> [What you need to do]: Copy the data that follows, character for character, minus the pictures.
:: Input material ::
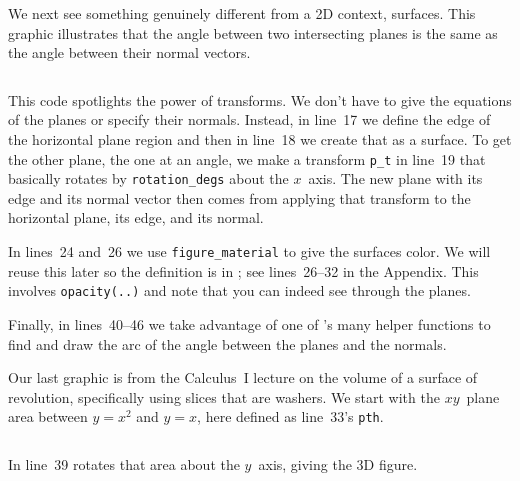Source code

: We next see something 
genuinely different from a 2D context, surfaces.
This graphic illustrates that the angle between two 
intersecting planes is the same as the angle between their normal
vectors. 
\begin{center}
  \vcenteredhbox{ }%
\end{center}  
\begin{center}
  \inputminted{Asymptote}{chapter4/asy/planes.asy}
\end{center}

This code 
spotlights the power of transforms.
We don't have to give the equations of the planes or specify their normals.
Instead, in line~17 we define the edge of 
the horizontal plane region and then in line~18 we create that
as a surface. 
To get the other plane, the one at an angle, 
we make a transform \texttt{p_t} in line~19 
that basically rotates by \texttt{rotation_degs}
about the $x$~axis.
The new plane with its edge and its normal vector 
then comes from applying that transform
to the horizontal plane, its edge, and its normal.

In lines~24 and~26 we use 
\texttt{figure_material} to give the surfaces color.
We will reuse this later so the definition is in ;
see lines~26--32 in the Appendix.
This involves \texttt{opacity(..)} and 
note that you can indeed see through the planes. 

Finally, in lines~40--46 we take advantage of one of \Asy's many helper functions
to find and draw the arc of the angle between the planes and the normals.
 
Our last graphic is from the Calculus~I lecture on the volume of
a surface of revolution, specifically using slices that are
washers.
We start with the $xy$~plane area between $y=x^2$ and $y=x$,
here defined as line~33's \texttt{pth}.
\begin{center}
  \inputminted{Asymptote}{chapter4/asy/washer.asy}
\end{center}
In line~39 \Asy{} rotates that area about the $y$~axis, giving the 3D figure.
\begin{center}
  \vcenteredhbox{ }%
\end{center}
:::
> [Written solution]:
Source code

: We next see something 
genuinely different from a 2D context, surfaces.
This graphic illustrates that the angle between two 
intersecting planes is the same as the angle between their normal
vectors. 
\begin{center}
  \vcenteredhbox{ }%
\end{center}  
\begin{center}
  \inputminted{Asymptote}{chapter4/asy/planes.asy}
\end{center}

This code 
spotlights the power of transforms.
We don't have to give the equations of the planes or specify their normals.
Instead, in line~17 we define the edge of 
the horizontal plane region and then in line~18 we create that
as a surface. 
To get the other plane, the one at an angle, 
we make a transform \texttt{p_t} in line~19 
that basically rotates by \texttt{rotation_degs}
about the $x$~axis.
The new plane with its edge and its normal vector 
then comes from applying that transform
to the horizontal plane, its edge, and its normal.

In lines~24 and~26 we use 
\texttt{figure_material} to give the surfaces color.
We will reuse this later so the definition is in ;
see lines~26--32 in the Appendix.
This involves \texttt{opacity(..)} and 
note that you can indeed see through the planes. 

Finally, in lines~40--46 we take advantage of one of \Asy's many helper functions
to find and draw the arc of the angle between the planes and the normals.
 
Our last graphic is from the Calculus~I lecture on the volume of
a surface of revolution, specifically using slices that are
washers.
We start with the $xy$~plane area between $y=x^2$ and $y=x$,
here defined as line~33's \texttt{pth}.
\begin{center}
  \inputminted{Asymptote}{chapter4/asy/washer.asy}
\end{center}
In line~39 \Asy{} rotates that area about the $y$~axis, giving the 3D figure.
\begin{center}
  \vcenteredhbox{ }%
\end{center}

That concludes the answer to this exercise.